The authors, Antonio Spadaro and  Marcelo Figueroa, writing in a La Civiltà Cattolica, singled out Stephen K.Bannon, Mr. Trump’s chief strategist, as a “supporter of an apocalyptic geopolitics” that has stymied action against climate change and exploited fears of migrants and Muslims with calls for “walls and purifying deportations.”  The article states:

“Religion has had a more incisive role in electoral processes and government decisions over recent decades, especially in some US governments. It offers a moral role for identifying what is good and what is bad.

At times this mingling of politics, morals and religion has taken on a Manichaean language that divides reality between absolute Good and absolute Evil. In fact, after President George W. Bush spoke in his day about challenging the “axis of evil” and stated it was the USA’s duty to “free the world from evil” following the events of September 11, 2001.  Today President Trump steers the fight against a wider, generic collective entity of the “bad” or even the “very bad.” Sometimes the tones used by his supporters in some campaigns take on meanings that we could define as “epic.”

One review of the article commented:

“The article goes on to warn that conservative American Catholics have strayed dangerously into the deepening political polarization in the United States. The writers even declare that the worldview of American evangelical and hard-line Catholics, which is based on a literal interpretation of the Bible, is “not too far apart’’ from jihadists.

Since the 2013 election of Pope Francis, conservatives have worried that he has given short shrift to the social issues that have animated them, among them abortion and same-sex marriage. They have sat through his warnings to steer clear of politics. They have watched warily as Francis has installed pastors in his image while sidelining conservative leaders.

It is no secret that Francis, the first Latin American pope, who has often criticized capitalism, has a complicated view of his old neighbors to the north.

Not long after Francis’ election, Vatican ambassadors briefed the pontiff about various situations around the world and suggested that he be especially careful when appointing bishops and cardinals in the United States.

“I know that already,” the pope interrupted, according to a high-ranking Vatican official familiar with the details of the conversation, who asked that his name not be used while discussing internal Vatican deliberations. “That’s where the opposition is coming from.”

The Vatican declined to comment about the conversation.

Fans of the article said it made clear that the conservatives who ran the American church for decades were out of step with the new Catholic mainstream under Francis.
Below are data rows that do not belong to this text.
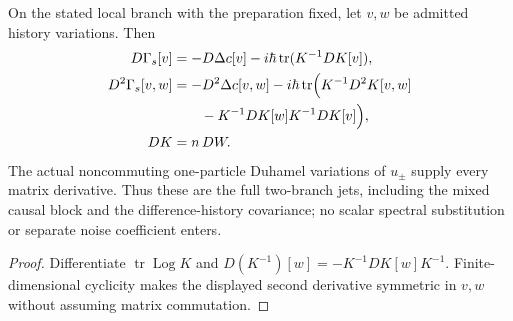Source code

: \documentclass[12pt,a4paper]{article}
\begin{document}
\begin{corollary}
\label{p3f:cor:v247-car-logdet-jets}
On the stated local branch with the preparation fixed, let $v,w$ be
admitted history variations. Then
\begin{align*}
 D\Gamma_s[v]&=-D\Delta c[v]
          -i\hbar\operatorname{tr}(K^{-1}DK[v]),\\
 D^2\Gamma_s[v,w]&=-D^2\Delta c[v,w]
 -i\hbar\operatorname{tr}\Bigl(
 K^{-1}D^2K[v,w]\\
 &\qquad{}-K^{-1}DK[w]K^{-1}DK[v]\Bigr),\\
 DK&=n\,DW.
\end{align*}
The actual noncommuting one-particle Duhamel variations of $u_\pm$
supply every matrix derivative. Thus these are the full two-branch jets,
including the mixed causal block and the difference-history covariance;
no scalar spectral substitution or separate noise coefficient enters.
\end{corollary}
\begin{proof}
Differentiate $\operatorname{tr}\operatorname{Log} K$ and
$D(K^{-1})[w]=-K^{-1}DK[w]K^{-1}$.
Finite-dimensional cyclicity makes the displayed second derivative
symmetric in $v,w$ without assuming matrix commutation.
\end{proof}
\end{document}
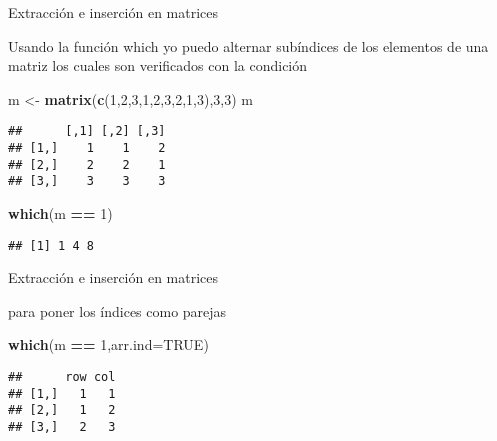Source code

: \documentclass[ignorenonframetext,]{beamer}
\newenvironment{Shaded}{\begin{snugshade}}{\end{snugshade}}
\newcommand{\KeywordTok}[1]{\textcolor[rgb]{0.13,0.29,0.53}{\textbf{#1}}}
\newcommand{\DataTypeTok}[1]{\textcolor[rgb]{0.13,0.29,0.53}{#1}}
\newcommand{\DecValTok}[1]{\textcolor[rgb]{0.00,0.00,0.81}{#1}}
\newcommand{\StringTok}[1]{\textcolor[rgb]{0.31,0.60,0.02}{#1}}
\newcommand{\OtherTok}[1]{\textcolor[rgb]{0.56,0.35,0.01}{#1}}
\newcommand{\OperatorTok}[1]{\textcolor[rgb]{0.81,0.36,0.00}{\textbf{#1}}}
\newcommand{\NormalTok}[1]{#1}
\begin{document}
\begin{frame}[fragile]{Extracción e inserción en matrices}

Usando la función which yo puedo alternar subíndices de los elementos de
una matriz los cuales son verificados con la condición

\begin{Shaded}
\begin{Highlighting}[]
\NormalTok{m <-}\StringTok{ }\KeywordTok{matrix}\NormalTok{(}\KeywordTok{c}\NormalTok{(}\DecValTok{1}\NormalTok{,}\DecValTok{2}\NormalTok{,}\DecValTok{3}\NormalTok{,}\DecValTok{1}\NormalTok{,}\DecValTok{2}\NormalTok{,}\DecValTok{3}\NormalTok{,}\DecValTok{2}\NormalTok{,}\DecValTok{1}\NormalTok{,}\DecValTok{3}\NormalTok{),}\DecValTok{3}\NormalTok{,}\DecValTok{3}\NormalTok{)}
\NormalTok{m}
\end{Highlighting}
\end{Shaded}
\pause
\begin{verbatim}
##      [,1] [,2] [,3]
## [1,]    1    1    2
## [2,]    2    2    1
## [3,]    3    3    3
\end{verbatim}

\begin{Shaded}
\begin{Highlighting}[]
\KeywordTok{which}\NormalTok{(m }\OperatorTok{==}\StringTok{ }\DecValTok{1}\NormalTok{)}
\end{Highlighting}
\end{Shaded}
\pause
\begin{verbatim}
## [1] 1 4 8
\end{verbatim}

\end{frame}

\begin{frame}[fragile]{Extracción e inserción en matrices}

para poner los índices como parejas

\begin{Shaded}
\begin{Highlighting}[]
\KeywordTok{which}\NormalTok{(m }\OperatorTok{==}\StringTok{ }\DecValTok{1}\NormalTok{,}\DataTypeTok{arr.ind=}\OtherTok{TRUE}\NormalTok{)}
\end{Highlighting}
\end{Shaded}
\pause
\begin{verbatim}
##      row col
## [1,]   1   1
## [2,]   1   2
## [3,]   2   3
\end{verbatim}

\end{frame}
\end{document}
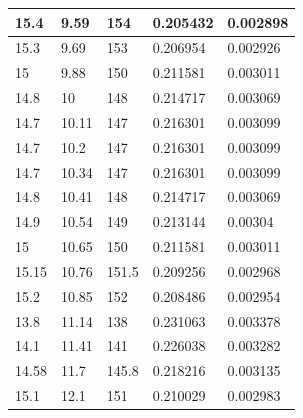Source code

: \documentclass[%
 reprint,
 amsmath,amssymb,
 aps,
]{revtex4-2}
\begin{document}
\begin{table}[h!]
\begin{tabular}{|l|l|l|l|l|}
		15.4      & 9.59     & 154       & 0.205432    & 0.002898    \\ \hline
		15.3      & 9.69     & 153       & 0.206954    & 0.002926    \\ \hline
		15        & 9.88     & 150       & 0.211581    & 0.003011    \\ \hline
		14.8      & 10       & 148       & 0.214717    & 0.003069    \\ \hline
		14.7      & 10.11    & 147       & 0.216301    & 0.003099    \\ \hline
		14.7      & 10.2     & 147       & 0.216301    & 0.003099    \\ \hline
		14.7      & 10.34    & 147       & 0.216301    & 0.003099    \\ \hline
		14.8      & 10.41    & 148       & 0.214717    & 0.003069    \\ \hline
		14.9      & 10.54    & 149       & 0.213144    & 0.00304     \\ \hline
		15        & 10.65    & 150       & 0.211581    & 0.003011    \\ \hline
		15.15     & 10.76    & 151.5     & 0.209256    & 0.002968    \\ \hline
		15.2      & 10.85    & 152       & 0.208486    & 0.002954    \\ \hline
		13.8      & 11.14    & 138       & 0.231063    & 0.003378    \\ \hline
		14.1      & 11.41    & 141       & 0.226038    & 0.003282    \\ \hline
		14.58     & 11.7     & 145.8     & 0.218216    & 0.003135    \\ \hline
		15.1      & 12.1     & 151       & 0.210029    & 0.002983    \\ \hline
	\end{tabular}
\end{table}
\end{document}
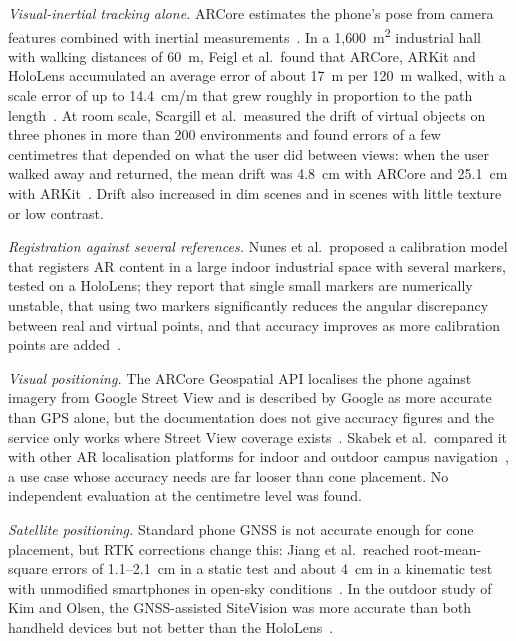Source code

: \textit{Visual-inertial tracking alone.} ARCore estimates the phone's pose from camera features combined with inertial measurements~\cite{arcore}. In a 1{,}600~m\textsuperscript{2} industrial hall with walking distances of 60~m, Feigl et al.\ found that ARCore, ARKit and HoloLens accumulated an average error of about 17~m per 120~m walked, with a scale error of up to 14.4~cm/m that grew roughly in proportion to the path length~\cite{feigl2020}. At room scale, Scargill et al.\ measured the drift of virtual objects on three phones in more than 200 environments and found errors of a few centimetres that depended on what the user did between views: when the user walked away and returned, the mean drift was 4.8~cm with ARCore and 25.1~cm with ARKit~\cite{scargill2021}. Drift also increased in dim scenes and in scenes with little texture or low contrast.

\textit{Registration against several references.} Nunes et al.\ proposed a calibration model that registers AR content in a large indoor industrial space with several markers, tested on a HoloLens; they report that single small markers are numerically unstable, that using two markers significantly reduces the angular discrepancy between real and virtual points, and that accuracy improves as more calibration points are added~\cite{nunes2023}.

\textit{Visual positioning.} The ARCore Geospatial API localises the phone against imagery from Google Street View and is described by Google as more accurate than GPS alone, but the documentation does not give accuracy figures and the service only works where Street View coverage exists~\cite{arcoregeo}. Skabek et al.\ compared it with other AR localisation platforms for indoor and outdoor campus navigation~\cite{skabek2026}, a use case whose accuracy needs are far looser than cone placement. No independent evaluation at the centimetre level was found.

\textit{Satellite positioning.} Standard phone GNSS is not accurate enough for cone placement, but RTK corrections change this: Jiang et al.\ reached root-mean-square errors of 1.1--2.1~cm in a static test and about 4~cm in a kinematic test with unmodified smartphones in open-sky conditions~\cite{jiang2023}. In the outdoor study of Kim and Olsen, the GNSS-assisted SiteVision was more accurate than both handheld devices but not better than the HoloLens~\cite{kim2025isarc}.


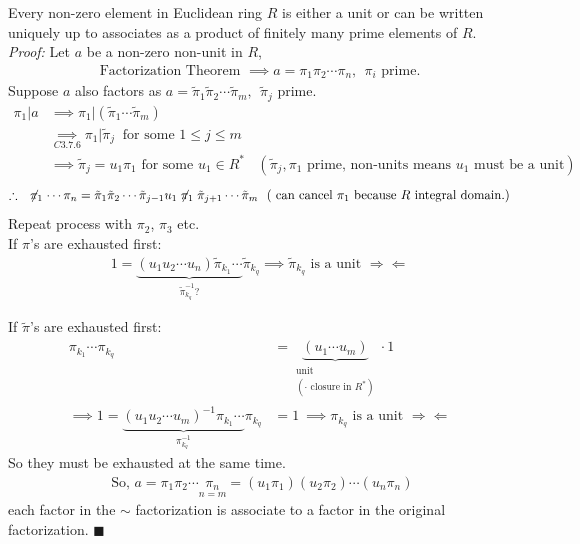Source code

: \begin{theorem}
    Every non-zero element in Euclidean ring $R$ is either a unit or can be written uniquely up to
    associates as a product of finitely many prime elements of $R$. \\

    \noindent \textit{Proof: } Let $a$ be a non-zero non-unit in $R$,
    \begin{align*}
        \text{Factorization Theorem } \implies a=\pi_1 \pi_2 \cdots \pi_n, \ \ \pi_i \text{ prime}.
    \end{align*}
    Suppose $a$ also factors as
    $a= \tilde{\pi}_1 \tilde{\pi}_2 \cdots \tilde{\pi}_m,  \ \ \tilde{\pi}_j \text{ prime}$.
    \begin{align*}
        \pi_1| a &\implies \pi_1 | (\tilde{\pi}_1 \cdots \tilde{\pi}_m) \\
        &\underset{C3.7.6}{\implies} \pi_1 | \tilde{\pi}_j \ \text{ for some } 1\leq j \leq m \\
        &\implies \tilde{\pi}_j =u_1\pi_1 \text{ for some }u_1 \in R^* \ \ \ \ (\tilde{\pi}_j, \pi_1 \text{ prime, non-units means }u_1\text{ must be a unit})
    \end{align*}
    \begin{align*}
        \therefore \ \ \  \not \mathrel{\pi_1}\cdots \pi_n = \tilde{\pi}_1 \tilde{\pi}_2 \cdots \tilde{\pi}_{j-1} u_1 \not \mathrel{\pi_1} \tilde{\pi}_{j+1}\cdots \tilde{\pi}_m \ \ (\text{ can cancel }\pi_1 \text{ because }R\text{ integral domain.})
    \end{align*}
    Repeat process with $\pi_2$, $\pi_3$ etc. \\

    \noindent If $\pi$'s are exhausted first:
    \begin{align*}
        1=\underbrace{(u_1 u_2 \cdots u_n)\tilde{\pi}_{k_1}\cdots}_{\tilde{\pi}_{k_q}^{-1}?}\tilde{\pi}_{k_q} \implies \tilde{\pi}_{k_q} \text{ is a unit }\Rightarrow \Leftarrow
    \end{align*}

    \noindent If $\tilde{\pi}$'s are exhausted first:
    \begin{align*}
        \pi_{k_1}\cdots \pi_{k_q} &= \underbrace{(u_1\cdots u_m)}_{\substack{\text{unit }\\(\cdot \text{ closure in }R^*)}}\cdot 1 \\
        \implies 1=\underbrace{(u_1 u_2 \cdots u_m)^{-1}\pi_{k_1}\cdots}_{\pi_{k_q}^{-1}}\pi_{k_q}&= 1 \ \implies \pi_{k_q} \text{ is a unit }\Rightarrow\Leftarrow
    \end{align*}
    So they must be exhausted at the same time. \\

    \begin{align*}
        \text{ So, }a= \pi_1 \pi_2 \cdots \underset{n=m}{\pi_n} = (u_1\pi_1)(u_2 \pi_2)\cdots (u_n\pi_n)
    \end{align*}
    each factor in the $\sim$ factorization is associate to a factor in the original factorization.
    $\blacksquare$
\end{theorem}
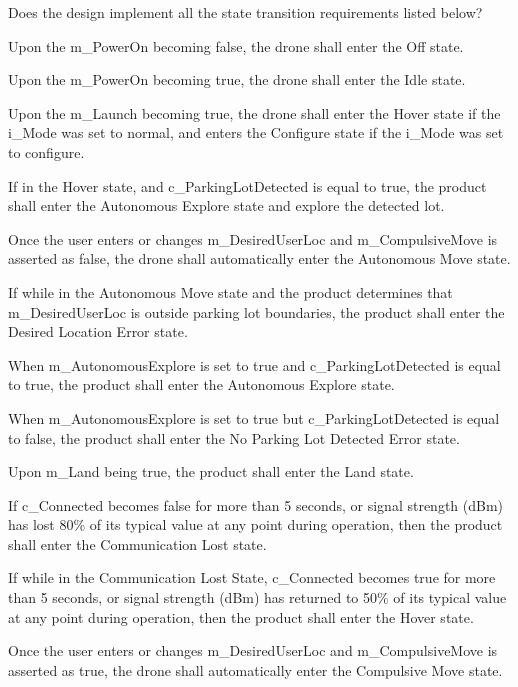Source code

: \documentclass[12pt, titlepage]{article}
\begin{document}
\begin{todolist}
\begin{todolist}
\end{todolist}
\item Does the design implement all the state transition requirements listed below?
\begin{todolist}
    \item Upon the m\_PowerOn becoming false, the drone shall enter the Off state.
    \item Upon the m\_PowerOn becoming true, the drone shall enter the Idle state.
    \item Upon the m\_Launch becoming true, the drone shall enter the Hover state if the i\_Mode was set to normal, and enters the Configure state if the i\_Mode was set to configure.
    \item If in the Hover state, and c\_ParkingLotDetected is equal to true, the product shall enter the Autonomous Explore state and explore the detected lot.
    \item Once the user enters or changes m\_DesiredUserLoc and m\_CompulsiveMove is asserted as false, the drone shall automatically enter the Autonomous Move state.
    \item If while in the Autonomous Move state and the product determines that m\_DesiredUserLoc is outside parking lot boundaries, the product shall enter the Desired Location Error state.
    \item When m\_AutonomousExplore is set to true and c\_ParkingLotDetected is equal to true, the product shall enter the Autonomous Explore state.
    \item When m\_AutonomousExplore is set to true but c\_ParkingLotDetected is equal to false, the product shall enter the No Parking Lot Detected Error state.
    \item Upon m\_Land being true, the product shall enter the Land state.
    \item If c\_Connected becomes false for more than 5 seconds, or signal strength (dBm) has lost 80\% of its typical value at any point during operation, then the product shall enter the Communication Lost state.
    \item If while in the Communication Lost State, c\_Connected becomes true for more than 5 seconds, or signal strength (dBm) has returned to 50\% of its typical value at any point during operation, then the product shall enter the Hover state.
    \item Once the user enters or changes m\_DesiredUserLoc and m\_CompulsiveMove is asserted as true, the drone shall automatically enter the Compulsive Move state.
\end{todolist}
\end{todolist}
\end{document}
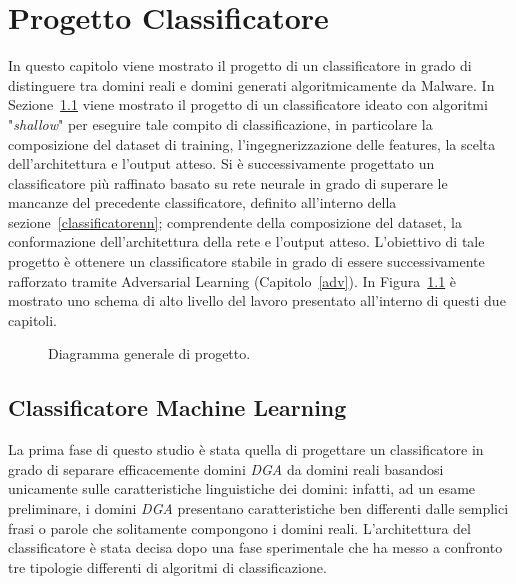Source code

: \chapter{Progetto Classificatore}
\label{projclass}
In questo capitolo viene mostrato il progetto di un classificatore in grado di distinguere tra domini reali e domini generati algoritmicamente da Malware. In Sezione~\ref{proj:classml} viene mostrato il progetto di un classificatore ideato con algoritmi "\textit{shallow}" per eseguire tale compito di classificazione, in particolare la composizione del dataset di training, l'ingegnerizzazione delle features, la scelta dell'architettura e l'output atteso. 
Si è successivamente progettato un classificatore più raffinato basato su rete neurale in grado di superare le mancanze del precedente classificatore, definito all'interno della sezione~\ref{classificatorenn}; comprendente della composizione del dataset, la conformazione dell'architettura della rete e l'output atteso. L'obiettivo di tale progetto è ottenere un classificatore stabile in grado di essere successivamente rafforzato tramite Adversarial Learning (Capitolo~\ref{adv}). In Figura~\ref{fig:intro} è mostrato uno schema di alto livello del lavoro presentato all'interno di questi due capitoli.

\newpage
\begin{figure}[!hp]
    \centering
	
	\caption{Diagramma generale di progetto. \label{fig:intro}}
\end{figure}

\newpage
\section{Classificatore Machine Learning}
\label{proj:classml}
La prima fase di questo studio è stata quella di progettare un classificatore in grado di separare efficacemente domini \textit{DGA} da domini reali basandosi unicamente sulle caratteristiche linguistiche dei domini: infatti, ad un esame preliminare, i domini \textit{DGA} presentano caratteristiche ben differenti dalle semplici frasi o parole che solitamente compongono i domini reali.
L'architettura del classificatore è stata decisa dopo una fase sperimentale che ha messo a confronto tre tipologie differenti di algoritmi di classificazione.

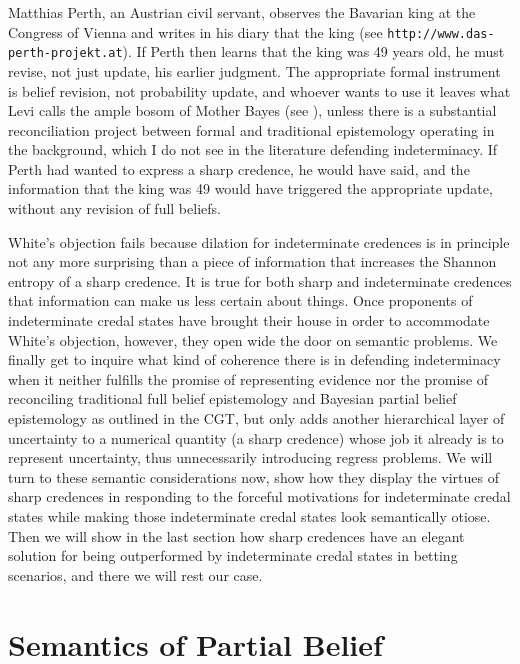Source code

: \documentclass[11pt]{article}
\begin{document}
Matthias Perth, an Austrian civil servant, observes the Bavarian king
at the Congress of Vienna and writes in his diary that the king
 (see
\texttt{http://www.das-perth-projekt.at}). If Perth then learns that
the king was 49 years old, he must revise, not just update, his
earlier judgment. The appropriate formal instrument is belief
revision, not probability update, and whoever wants to use it leaves
what Levi calls the ample bosom of Mother Bayes (see
), unless there is a substantial reconciliation
project between formal and traditional epistemology operating in the
background, which I do not see in the literature defending
indeterminacy. If Perth had wanted to express a sharp credence, he
would have said,  and the information that the king was 49 would have triggered
the appropriate update, without any revision of full beliefs.

White's objection fails because dilation for indeterminate credences
is in principle not any more surprising than a piece of information
that increases the Shannon entropy of a sharp credence. It is true for
both sharp and indeterminate credences that information can make us
less certain about things. Once proponents of indeterminate credal
states have brought their house in order to accommodate White's
objection, however, they open wide the door on semantic problems. We
finally get to inquire what kind of coherence there is in defending
indeterminacy when it neither fulfills the promise of representing
evidence nor the promise of reconciling traditional full belief
 epistemology and Bayesian partial belief
epistemology as outlined in the CGT, but only adds another
hierarchical layer of uncertainty to a numerical quantity (a sharp
credence) whose job it already is to represent uncertainty, thus
unnecessarily introducing regress problems. We will turn to these
semantic considerations now, show how they display the virtues of
sharp credences in responding to the forceful motivations for
indeterminate credal states while making those indeterminate credal
states look semantically otiose. Then we will show in the last section
how sharp credences have an elegant solution for being outperformed by
indeterminate credal states in betting scenarios, and there we will
rest our case.

\section{Semantics of Partial Belief} 
\label{SemanticsOfPartialBelief}
\end{document}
Massimo Faggioli, a professor of historical theology at Villanova University and a contributor to liberal Catholic journals, said the Civiltà Cattolica article would “be remembered in church history as one of the most important to understand the Vatican of Francis and the United States and American Catholicism.”

American Catholicism, he argued, echoing the article’s thesis, “has become different than mainstream European Catholicism and mainstream Latin American Catholicism,” and has fallen “into the hands of the religious right.”

This article should have a lot of meaning for American Catholics.  While it is directed at ultraconservatives, Catholic leaders including New York’s Cardinal Dolan, should take heed for the right of center stances they have supported.